GOAL OF THE EXERCISE ▸
All lines in the records below with the word "automatisch" must be returned.
(EXTRACTED INFORMATION begins)
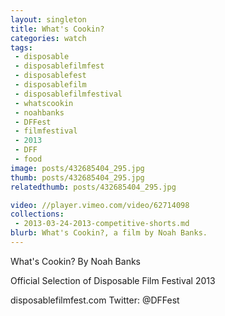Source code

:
 ```yaml
---
layout: singleton
title: What's Cookin?
categories: watch
tags:
 - disposable
 - disposablefilmfest
 - disposablefest
 - disposablefilm
 - disposablefilmfestival
 - whatscookin
 - noahbanks
 - DFFest
 - filmfestival
 - 2013
 - DFF
 - food
image: posts/432685404_295.jpg
thumb: posts/432685404_295.jpg
relatedthumb: posts/432685404_295.jpg

video: //player.vimeo.com/video/62714098
collections:
 - 2013-03-24-2013-competitive-shorts.md
blurb: What's Cookin?, a film by Noah Banks.
---
```


What's Cookin?
By Noah Banks

Official Selection of Disposable Film Festival 2013

disposablefilmfest.com
Twitter: @DFFest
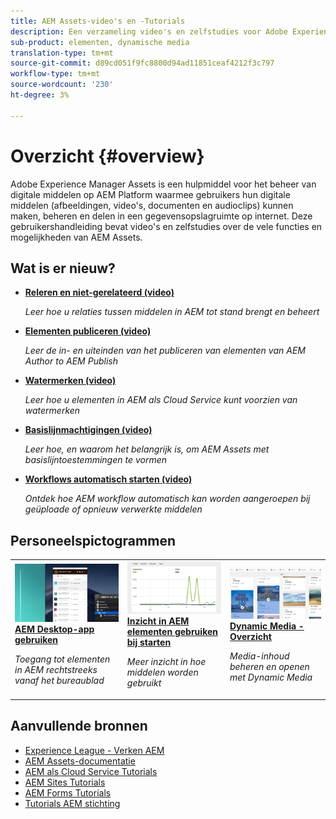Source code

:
 ```yaml
---
title: AEM Assets-video's en -Tutorials
description: Een verzameling video's en zelfstudies voor Adobe Experience Manager Assets
sub-product: elementen, dynamische media
translation-type: tm+mt
source-git-commit: d89cd051f9fc8800d94ad11851ceaf4212f3c797
workflow-type: tm+mt
source-wordcount: '230'
ht-degree: 3%

---
```



# Overzicht {#overview}

Adobe Experience Manager Assets is een hulpmiddel voor het beheer van digitale middelen op AEM Platform waarmee gebruikers hun digitale middelen (afbeeldingen, video&#39;s, documenten en audioclips) kunnen maken, beheren en delen in een gegevensopslagruimte op internet. Deze gebruikershandleiding bevat video&#39;s en zelfstudies over de vele functies en mogelijkheden van AEM Assets.

## Wat is er nieuw?

* **[Releren en niet-gerelateerd (video)](./authoring/relate-unrelate.md)**

   *Leer hoe u relaties tussen middelen in AEM tot stand brengt en beheert*

* **[Elementen publiceren (video)](./sharing/publish.md)**

   *Leer de in- en uiteinden van het publiceren van elementen van AEM Author to AEM Publish*

* **[Watermerken (video)](./advanced/watermarks.md)**

   *Leer hoe u elementen in AEM als Cloud Service kunt voorzien van watermerken*

* **[Basislijnmachtigingen (video)](./configuring/baseline-permissions.md)**

   *Leer hoe, en waarom het belangrijk is, om AEM Assets met basislijntoestemmingen te vormen*

* **[Workflows automatisch starten (video)](./configuring/auto-start-workflows.md)**

   *Ontdek hoe AEM workflow automatisch kan worden aangeroepen bij geüploade of opnieuw verwerkte middelen*

## Personeelspictogrammen

<table>
<td>
   <a href="./creative-workflows/aem-desktop-app.md">
   <img alt="Verbeterde slimme tags" src="./assets/overview/desktop-app.png" />
   </a>
   <div>
      <a href="./creative-workflows/aem-desktop-app.md">
      <strong>AEM Desktop-app gebruiken</strong>
      </a>
   </div>
   <p>
      <em>Toegang tot elementen in AEM rechtstreeks vanaf het bureaublad</em>
   </p>
</td>
<td>
   <a href="./advanced/asset-insights-launch-tutorial.md">
   <img alt="AEM Assets Insights" src="./assets/overview/asset-insights.png"/>
   </a>
   <div>
      <a href="./advanced/asset-insights-launch-tutorial.md">
      <strong>Inzicht in AEM elementen gebruiken bij starten</strong>
      </a>
   </div>
   <p>
      <em>Meer inzicht in hoe middelen worden gebruikt</em>
   <p>
</td>
<td>
   <a href="./dynamic-media/dynamic-media-overview-feature-video-use.md">
   <img alt="Dynamic Media - Overzicht" src="./assets/overview/dynamic-media.png" />
   </a>
   <div>
      <a href="./dynamic-media/dynamic-media-overview-feature-video-use.md">
      <strong>Dynamic Media - Overzicht</strong>
      </a>
   </div>
   <p>
      <em>Media-inhoud beheren en openen met Dynamic Media</em>
   <p>
</td>
</table>

## Aanvullende bronnen

* [Experience League - Verken AEM](https://experienceleague.adobe.com/#recommended/solutions/experience-manager)
* [AEM Assets-documentatie](https://helpx.adobe.com/experience-manager/6-5/assets/user-guide.html)
* [AEM als Cloud Service Tutorials](/help/cloud-service/overview.md)
* [AEM Sites Tutorials](/help/sites/overview.md)
* [AEM Forms Tutorials](/help/forms/overview.md)
* [Tutorials AEM stichting](/help/foundation/overview.md)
(EXTRACTED INFORMATION ends)
ANSWER BOX ▸
* **[Workflows automatisch starten (video)](./configuring/auto-start-workflows.md)**
   *Ontdek hoe AEM workflow automatisch kan worden aangeroepen bij geüploade of opnieuw verwerkte middelen*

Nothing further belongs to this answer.